In order to confirm that Chinese herbal medicine will not change the properties of fibroblasts, the present embodiment stains the fibroblasts obtained in Example 6 with antibodies to check whether it still expresses fibroblast specific protein 1 (fibroblastspecific protein 1, FSP for short). -1). As shown in FIG. 16 , after being treated with the Chinese herbal medicine extract for 3 days, the fibroblasts in each group expressed the indicator protein FSP-1. Fig. 17 shows the percentage of cells expressing FSP-1 after treatment of fibroblasts with each Chinese herbal extract alone or in combination, that is, the purity of fibroblasts. The results showed that more than 95% of the treated fibroblasts in each group could express FSP-1, which indicated that the single or compound combination of Chinese herbal extracts would not affect the FSP-1 expression of primary dermal fibroblasts. This indicates that the basic properties of fibroblasts will not be changed by the influence of Chinese herbal extracts.
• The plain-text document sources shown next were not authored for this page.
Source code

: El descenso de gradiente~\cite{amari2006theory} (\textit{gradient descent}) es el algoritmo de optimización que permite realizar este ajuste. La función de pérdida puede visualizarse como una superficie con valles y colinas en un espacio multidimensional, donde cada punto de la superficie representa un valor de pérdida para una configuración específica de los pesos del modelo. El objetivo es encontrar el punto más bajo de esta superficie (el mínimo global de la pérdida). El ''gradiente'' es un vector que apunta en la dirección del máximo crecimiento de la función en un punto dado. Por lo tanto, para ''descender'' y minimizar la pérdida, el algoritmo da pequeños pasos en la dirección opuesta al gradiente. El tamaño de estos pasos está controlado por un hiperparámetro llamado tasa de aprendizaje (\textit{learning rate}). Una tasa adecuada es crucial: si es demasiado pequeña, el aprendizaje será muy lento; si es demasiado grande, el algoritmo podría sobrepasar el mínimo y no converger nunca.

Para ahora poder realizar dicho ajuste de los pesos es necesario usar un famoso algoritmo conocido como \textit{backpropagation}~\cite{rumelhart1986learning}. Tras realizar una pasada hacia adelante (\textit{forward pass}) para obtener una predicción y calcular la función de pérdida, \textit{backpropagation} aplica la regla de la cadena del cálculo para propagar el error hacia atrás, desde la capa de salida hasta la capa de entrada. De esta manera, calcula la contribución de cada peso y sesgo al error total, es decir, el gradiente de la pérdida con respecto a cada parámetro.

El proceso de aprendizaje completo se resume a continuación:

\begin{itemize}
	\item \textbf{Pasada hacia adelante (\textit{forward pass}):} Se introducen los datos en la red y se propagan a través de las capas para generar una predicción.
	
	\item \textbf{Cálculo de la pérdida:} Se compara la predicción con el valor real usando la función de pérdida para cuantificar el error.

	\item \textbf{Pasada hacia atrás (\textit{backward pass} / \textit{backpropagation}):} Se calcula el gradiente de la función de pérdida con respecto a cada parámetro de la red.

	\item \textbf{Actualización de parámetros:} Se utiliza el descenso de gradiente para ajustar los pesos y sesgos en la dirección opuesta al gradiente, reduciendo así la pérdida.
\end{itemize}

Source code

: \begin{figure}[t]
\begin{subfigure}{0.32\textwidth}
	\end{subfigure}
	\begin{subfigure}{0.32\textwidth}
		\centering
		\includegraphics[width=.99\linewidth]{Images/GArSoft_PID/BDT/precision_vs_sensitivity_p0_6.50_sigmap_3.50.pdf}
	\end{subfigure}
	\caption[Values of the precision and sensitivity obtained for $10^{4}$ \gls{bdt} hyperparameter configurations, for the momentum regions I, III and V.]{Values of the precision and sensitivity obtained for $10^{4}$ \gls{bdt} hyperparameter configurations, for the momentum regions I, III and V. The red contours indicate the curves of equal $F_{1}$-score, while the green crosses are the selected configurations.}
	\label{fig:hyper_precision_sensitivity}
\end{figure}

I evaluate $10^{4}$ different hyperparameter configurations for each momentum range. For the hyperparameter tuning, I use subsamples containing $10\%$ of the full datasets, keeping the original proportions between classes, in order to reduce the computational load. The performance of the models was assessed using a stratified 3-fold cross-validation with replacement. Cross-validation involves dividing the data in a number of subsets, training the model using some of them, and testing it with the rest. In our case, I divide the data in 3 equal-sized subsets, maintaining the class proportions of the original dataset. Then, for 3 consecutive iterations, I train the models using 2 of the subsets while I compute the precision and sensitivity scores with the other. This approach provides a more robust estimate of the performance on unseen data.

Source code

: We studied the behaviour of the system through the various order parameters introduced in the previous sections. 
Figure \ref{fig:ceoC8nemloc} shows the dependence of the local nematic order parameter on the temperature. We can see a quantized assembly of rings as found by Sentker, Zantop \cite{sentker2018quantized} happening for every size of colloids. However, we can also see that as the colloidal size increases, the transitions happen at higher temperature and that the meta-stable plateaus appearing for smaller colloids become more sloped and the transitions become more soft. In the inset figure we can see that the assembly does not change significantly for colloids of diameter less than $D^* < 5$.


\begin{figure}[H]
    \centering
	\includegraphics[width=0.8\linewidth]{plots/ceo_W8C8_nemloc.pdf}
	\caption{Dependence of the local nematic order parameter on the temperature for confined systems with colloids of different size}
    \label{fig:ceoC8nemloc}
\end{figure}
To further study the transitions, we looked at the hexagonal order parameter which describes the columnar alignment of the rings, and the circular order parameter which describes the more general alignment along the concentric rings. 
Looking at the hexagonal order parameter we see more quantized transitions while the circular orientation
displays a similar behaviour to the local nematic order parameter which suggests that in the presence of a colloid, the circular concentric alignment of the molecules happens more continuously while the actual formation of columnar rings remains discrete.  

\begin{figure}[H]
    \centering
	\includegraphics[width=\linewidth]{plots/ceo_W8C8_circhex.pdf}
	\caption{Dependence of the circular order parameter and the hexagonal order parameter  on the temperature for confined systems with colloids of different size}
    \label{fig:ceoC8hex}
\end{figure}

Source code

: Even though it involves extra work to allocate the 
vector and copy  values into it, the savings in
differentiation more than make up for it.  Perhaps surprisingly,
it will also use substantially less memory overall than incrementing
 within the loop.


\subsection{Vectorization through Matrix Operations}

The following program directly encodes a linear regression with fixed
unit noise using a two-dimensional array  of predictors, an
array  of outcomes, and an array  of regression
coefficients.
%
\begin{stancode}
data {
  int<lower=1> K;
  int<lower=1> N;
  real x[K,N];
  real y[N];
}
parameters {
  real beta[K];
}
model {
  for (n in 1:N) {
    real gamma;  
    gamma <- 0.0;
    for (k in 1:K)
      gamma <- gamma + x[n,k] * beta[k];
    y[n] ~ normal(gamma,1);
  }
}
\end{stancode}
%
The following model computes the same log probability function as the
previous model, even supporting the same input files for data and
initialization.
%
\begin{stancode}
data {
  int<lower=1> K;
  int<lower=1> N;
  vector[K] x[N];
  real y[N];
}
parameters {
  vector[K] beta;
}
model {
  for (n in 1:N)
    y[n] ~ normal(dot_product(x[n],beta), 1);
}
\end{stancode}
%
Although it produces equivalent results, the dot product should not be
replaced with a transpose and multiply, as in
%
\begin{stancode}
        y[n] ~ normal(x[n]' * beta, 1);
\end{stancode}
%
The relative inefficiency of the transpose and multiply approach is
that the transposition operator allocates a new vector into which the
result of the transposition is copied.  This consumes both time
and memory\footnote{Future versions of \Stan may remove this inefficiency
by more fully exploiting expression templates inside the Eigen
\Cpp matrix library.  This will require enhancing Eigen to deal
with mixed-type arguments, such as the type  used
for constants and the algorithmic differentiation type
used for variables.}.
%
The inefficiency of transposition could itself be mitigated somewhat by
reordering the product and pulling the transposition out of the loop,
The above embodiments are only for illustrating the present invention, rather than limiting the present invention. Various transformations or changes made by those skilled in the relevant fields without departing from the technical scope of the present invention should also belong to the protection category of the present invention.

Claims (10)

1. A cell culture medium supplement, characterized in that: The supplement comprises aqueous extracts from one or more biological species selected from the group consisting of Hedysarum polybotrys Hand.-Mazz., Alisma plantago-aquatica (Sam. ) Juzep), bitter melon (Momordica charantia L.) and earthworm (Eisenia foetida). 2. The cell culture medium supplement according to claim 1, wherein the aqueous extract is selected from the group consisting of the combination of Astragalus polymorpha and Earthworm aqueous extracts, Atragalus polymorpha and Alisma and Momordica Combination of extracts, combination of Alisma and balsam pear and earthworm aqueous extract, combination of Astragalus polymorpha and balsam pear and earthworm aqueous extract, and astragalus and Alisma and balsam pear and earthworm Combination of dragon water extracts. 3. The cell culture medium supplement according to claim 2, wherein the aqueous extract is selected from the group consisting of A. polymorpha and Earthworm aqueous extracts. 4. A cell culture medium, characterized in that: The medium comprises the cell culture medium supplement according to any one of claims 1-3; and a basal medium supplemented with substantially less than 10% by volume based on the total volume of the cell culture medium animal serum. 5. The cell culture medium according to claim 4, wherein the basal medium is supplemented with substantially less than 5% by volume of animal serum based on the total volume of the cell culture medium. 6. The cell culture medium according to claim 5, wherein the basal medium is supplemented with substantially less than 1% by volume of animal serum based on the total volume of the cell culture medium. 7. The cell culture medium of claim 6, the basal medium supplemented with about 0.5% by volume of animal serum based on the total volume of the cell culture medium. 8. The cell culture medium of claim 4, wherein the cells are fibroblasts. 9. The cell culture medium of claim 8, wherein the cells are human dermal fibroblasts. 10. An anti-wrinkle cosmetic formulation characterized by: The cosmetic formulation comprises an aqueous extract of Astragalus polymorpha, an aqueous extract of Earthworm, and a cosmetically acceptable carrier.